Here is my RDS template

"Resources": {
    "epmoliteDB": {
        "Type": "AWS::RDS::DBInstance",
        "Properties": {
            "DBName": {"Ref": "DBname"},
            "DBSecurityGroups": [{"Ref": "DBSecurityGroup"}],
            "AllocatedStorage": "5",
            "DBInstanceClass": "db.t2.micro",
            "Engine": "MySQL",
            "MasterUsername": {"Ref": "DBuser"},
            "MasterUserPassword": {"Ref": "DBpass"},
            "DBParameterGroupName": {"Ref": "epmoliteDBParameterGroup"}
        }
    },

    "DBSecurityGroup": {
        "Type": "AWS::RDS::DBSecurityGroup",
        "Properties": {
            "DBSecurityGroupIngress": {
                "EC2SecurityGroupName": {"Ref": "WebServerSecurityGroup"}
            },
            "GroupDescription": "Frontend Access"
        }
    },

    "WebServerSecurityGroup": {
        "Type": "AWS::EC2::SecurityGroup",
        "Properties": {
            "GroupDescription" : "Enable MYSQL access via port 3306",
            "SecurityGroupIngress": [{
                "IpProtocol": "tcp","FromPort": "3306","ToPort": "3306","CidrIp": "0.0.0.0/0"
            }]
        }
    },

    "epmoliteDBParameterGroup": {
        "Type": "AWS::RDS::DBParameterGroup",
        "Properties" : {
          "Description" : "Parameter group to avoid schema import errors",
          "Family" : "MySQL5.7",
          "Parameters" : {
            "log_bin_trust_function_creators": "1"
          }
        }
    }

}

Veer3383
  • 1,785
  • 6
  • 29
  • 49

1 Answers1

0

I can't exactly explain why a default security group is created and overlap with the one you specified.

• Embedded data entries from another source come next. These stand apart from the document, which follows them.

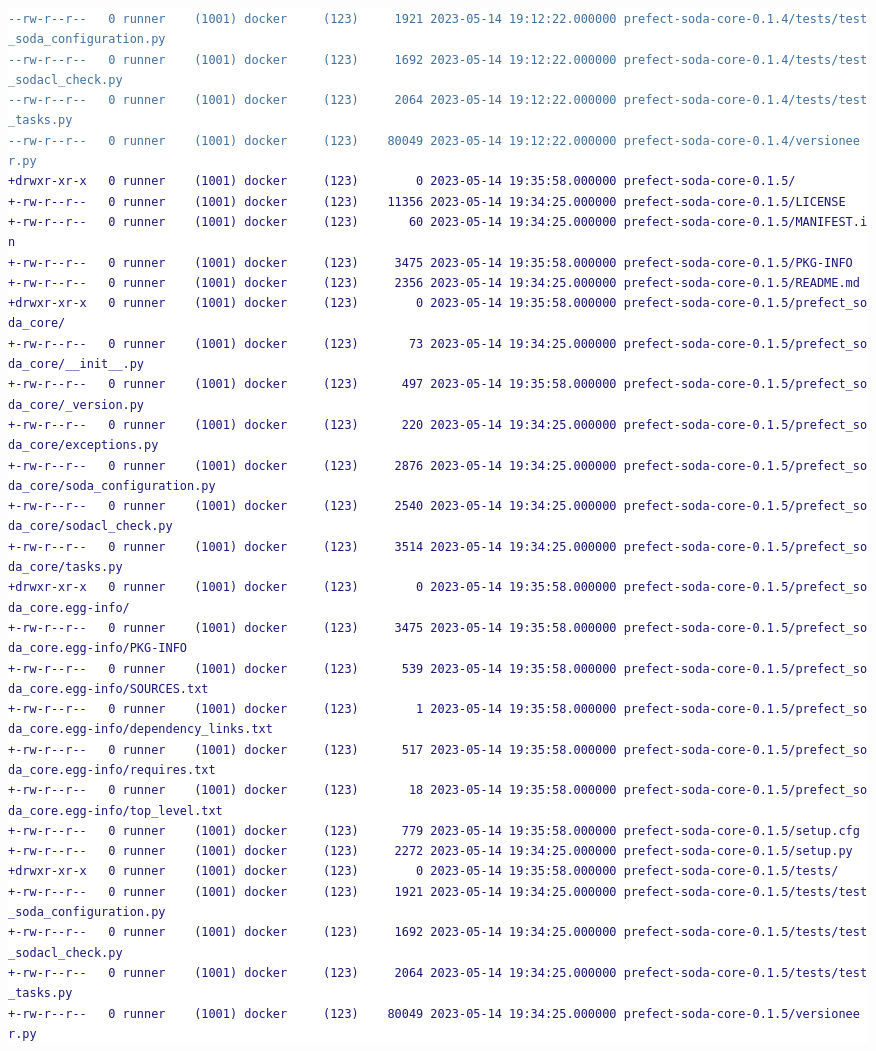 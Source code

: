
 ```diff
--rw-r--r--   0 runner    (1001) docker     (123)     1921 2023-05-14 19:12:22.000000 prefect-soda-core-0.1.4/tests/test_soda_configuration.py
--rw-r--r--   0 runner    (1001) docker     (123)     1692 2023-05-14 19:12:22.000000 prefect-soda-core-0.1.4/tests/test_sodacl_check.py
--rw-r--r--   0 runner    (1001) docker     (123)     2064 2023-05-14 19:12:22.000000 prefect-soda-core-0.1.4/tests/test_tasks.py
--rw-r--r--   0 runner    (1001) docker     (123)    80049 2023-05-14 19:12:22.000000 prefect-soda-core-0.1.4/versioneer.py
+drwxr-xr-x   0 runner    (1001) docker     (123)        0 2023-05-14 19:35:58.000000 prefect-soda-core-0.1.5/
+-rw-r--r--   0 runner    (1001) docker     (123)    11356 2023-05-14 19:34:25.000000 prefect-soda-core-0.1.5/LICENSE
+-rw-r--r--   0 runner    (1001) docker     (123)       60 2023-05-14 19:34:25.000000 prefect-soda-core-0.1.5/MANIFEST.in
+-rw-r--r--   0 runner    (1001) docker     (123)     3475 2023-05-14 19:35:58.000000 prefect-soda-core-0.1.5/PKG-INFO
+-rw-r--r--   0 runner    (1001) docker     (123)     2356 2023-05-14 19:34:25.000000 prefect-soda-core-0.1.5/README.md
+drwxr-xr-x   0 runner    (1001) docker     (123)        0 2023-05-14 19:35:58.000000 prefect-soda-core-0.1.5/prefect_soda_core/
+-rw-r--r--   0 runner    (1001) docker     (123)       73 2023-05-14 19:34:25.000000 prefect-soda-core-0.1.5/prefect_soda_core/__init__.py
+-rw-r--r--   0 runner    (1001) docker     (123)      497 2023-05-14 19:35:58.000000 prefect-soda-core-0.1.5/prefect_soda_core/_version.py
+-rw-r--r--   0 runner    (1001) docker     (123)      220 2023-05-14 19:34:25.000000 prefect-soda-core-0.1.5/prefect_soda_core/exceptions.py
+-rw-r--r--   0 runner    (1001) docker     (123)     2876 2023-05-14 19:34:25.000000 prefect-soda-core-0.1.5/prefect_soda_core/soda_configuration.py
+-rw-r--r--   0 runner    (1001) docker     (123)     2540 2023-05-14 19:34:25.000000 prefect-soda-core-0.1.5/prefect_soda_core/sodacl_check.py
+-rw-r--r--   0 runner    (1001) docker     (123)     3514 2023-05-14 19:34:25.000000 prefect-soda-core-0.1.5/prefect_soda_core/tasks.py
+drwxr-xr-x   0 runner    (1001) docker     (123)        0 2023-05-14 19:35:58.000000 prefect-soda-core-0.1.5/prefect_soda_core.egg-info/
+-rw-r--r--   0 runner    (1001) docker     (123)     3475 2023-05-14 19:35:58.000000 prefect-soda-core-0.1.5/prefect_soda_core.egg-info/PKG-INFO
+-rw-r--r--   0 runner    (1001) docker     (123)      539 2023-05-14 19:35:58.000000 prefect-soda-core-0.1.5/prefect_soda_core.egg-info/SOURCES.txt
+-rw-r--r--   0 runner    (1001) docker     (123)        1 2023-05-14 19:35:58.000000 prefect-soda-core-0.1.5/prefect_soda_core.egg-info/dependency_links.txt
+-rw-r--r--   0 runner    (1001) docker     (123)      517 2023-05-14 19:35:58.000000 prefect-soda-core-0.1.5/prefect_soda_core.egg-info/requires.txt
+-rw-r--r--   0 runner    (1001) docker     (123)       18 2023-05-14 19:35:58.000000 prefect-soda-core-0.1.5/prefect_soda_core.egg-info/top_level.txt
+-rw-r--r--   0 runner    (1001) docker     (123)      779 2023-05-14 19:35:58.000000 prefect-soda-core-0.1.5/setup.cfg
+-rw-r--r--   0 runner    (1001) docker     (123)     2272 2023-05-14 19:34:25.000000 prefect-soda-core-0.1.5/setup.py
+drwxr-xr-x   0 runner    (1001) docker     (123)        0 2023-05-14 19:35:58.000000 prefect-soda-core-0.1.5/tests/
+-rw-r--r--   0 runner    (1001) docker     (123)     1921 2023-05-14 19:34:25.000000 prefect-soda-core-0.1.5/tests/test_soda_configuration.py
+-rw-r--r--   0 runner    (1001) docker     (123)     1692 2023-05-14 19:34:25.000000 prefect-soda-core-0.1.5/tests/test_sodacl_check.py
+-rw-r--r--   0 runner    (1001) docker     (123)     2064 2023-05-14 19:34:25.000000 prefect-soda-core-0.1.5/tests/test_tasks.py
+-rw-r--r--   0 runner    (1001) docker     (123)    80049 2023-05-14 19:34:25.000000 prefect-soda-core-0.1.5/versioneer.py
```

What I can tell you though is that you should really rely on VPCSecurityGroups which replaces the old DBSecurityGroups which was relevant in "EC2 Classic" (before the VPC era). Perhaps this will solve the issue.

There's an article in the doc to learn more about this: http://docs.aws.amazon.com/AmazonRDS/latest/UserGuide/Overview.RDSSecurityGroups.html#Overview.RDSSecurityGroups.Compare.

Laurent Jalbert Simard
  • 5,949
  • 1
  • 28
  • 36